10) В общем, симиртон (смена тональностей) [simirton] у Генделева по всему пространству поэмы, от «всадников сократолицых» до «и выпей со мной сама». И симиртон разнообразен ритмически и звукописно: от каменно-стрингных бормотаний грегорианской латыни до шепелявых заклинаний халдейки-кликуши; от largo (ларго) многослоя мессы до топота – бредокаменныя – арабески – фрески – меловой известняк; от свиста высекающей изящное бедро праксителевого фавна флейты до басовобороды заросшего корнями из глыбы – плачущий в граните – Диониса.
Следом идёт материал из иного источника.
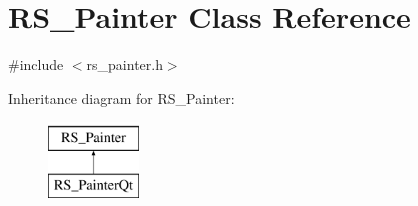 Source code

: \hypertarget{classRS__Painter}{\section{R\-S\-\_\-\-Painter Class Reference}
\label{classRS__Painter}
}


{\ttfamily \#include $<$rs\-\_\-painter.\-h$>$}

Inheritance diagram for R\-S\-\_\-\-Painter\-:\begin{figure}[H]
\begin{center}
\leavevmode
\includegraphics[height=2.000000cm]{classRS__Painter}
\end{center}
\end{figure}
11) Иерусалиская поэма Генделева – из-ра-эль-резец иерусалимского барокко заката второго тысячелетия христовой эры, в преддверьи арены – апокалипсиса безверия… церберы… охрана… храм в обесценениях…
Аналитически: поэма Генделева – образец современного иерусалимского барокко заката второго тысячелетия христовой эры. Это – вера в миссию третьего храма в эру научно-критического безверия. И страх за судьбу третьего храма (еще не созданного), и тревога за стабилити – за жизнь распятого и воскресшего в государственности еврейского народа – за будущее Израиля – последнего нашего пристанища. И синхронность государственного страха с индивидуальным, в сознании: иного выхода у нас нет, и уход в новый галут4 – это гибель стопроцентная великого народа; но — пронзителен – трепещет мыслящий тростник на такой неспокойной, почти эфемерной земле будущего храма:

… а надо бежать,
так надо ль решать – куда?
Куда евреи прошли и никто не пришел назад.
Даже если вернусь –
я не узнаю свой сад
в городе,
в который я не вернусь
никогда…

Моше Рабейну –
скажу я —
Моше Рабейну, а нам не пора ли домой?

Пора, пора, — заиндевели в гостях.
Разумеется, тут можно отбросить апокалиптический сюжет Аверонны о вступлении в Иерусалим на этот раз Антихриста через тысячу лет (по Аверонне через тысячу один год) после первого крестового похода, — нет-нет, никакого не Антихриста, — это философ-богомессия Элохим Гроллос (бывший Гроннос, в детстве – Кронос) – а все эти аллегорические псевдонимы русского профессора метасофии, Аркадия Алексеевича Велищанского, сотворенного интеллектом Великого Гроссмейстера иерусалимского масонского ордена «Латишулла» [latiшulla], что в переводе с метаязыка lankril’ (ланкриль – логотворческий язык, анкриль) [ankril’] – «чашечка малиновых лучей» — израильского архитектора первой половины двадцатого (до создания Израиля), а также иерусалимского сверхпоэта того же периода (по совместительству, то есть, в обном лице) Игона Альфорга Ронгима – но какое отношение имеет «Аверонна» к земной истории? Никакого. «Аверонна» — это логотворческие стихи (гимпарды, эмрэли). А русский профессор метасофии – имран [imran] (богомессия — Элохим Гроллос, в прошлом Гроннос, в детстве – Кронос) – аллегорические псевдонимы Аркадия Алексеевича Велищанского, равно как и сотворивший его интеллектом иерусалимский архитектор и сверхпоэт первой половины двадцатого века — Великий Гроссмейстер иерусалимского масонского ордена «Латишулла» [latiшulla], что в переводе с метаязыка lankril’ (ланкриль – логотворческий язык, анкриль) [ankril’] – «чашечка малиновых лучей» — Игон Альфорг Ронгим – это только персонажи ключей эмрэлей (логотворческих стихов) [эмрэль, гимпард, экстрэма/ emrel’, gimpard, exterma – логотворческое стихотворение]. И хронология аверонновской истории совсем иная, чем у Земли, и не в корпусе с ней совпадает (то есть, совпадает далеко не всей плотностью или совсем расходится, в зависимости от арцума [arcum] – художественной целесообразности). Аверонна — художественный дилляр [dill’ar] (инообраз Земли), а Земля – один из дилляров Аверонны.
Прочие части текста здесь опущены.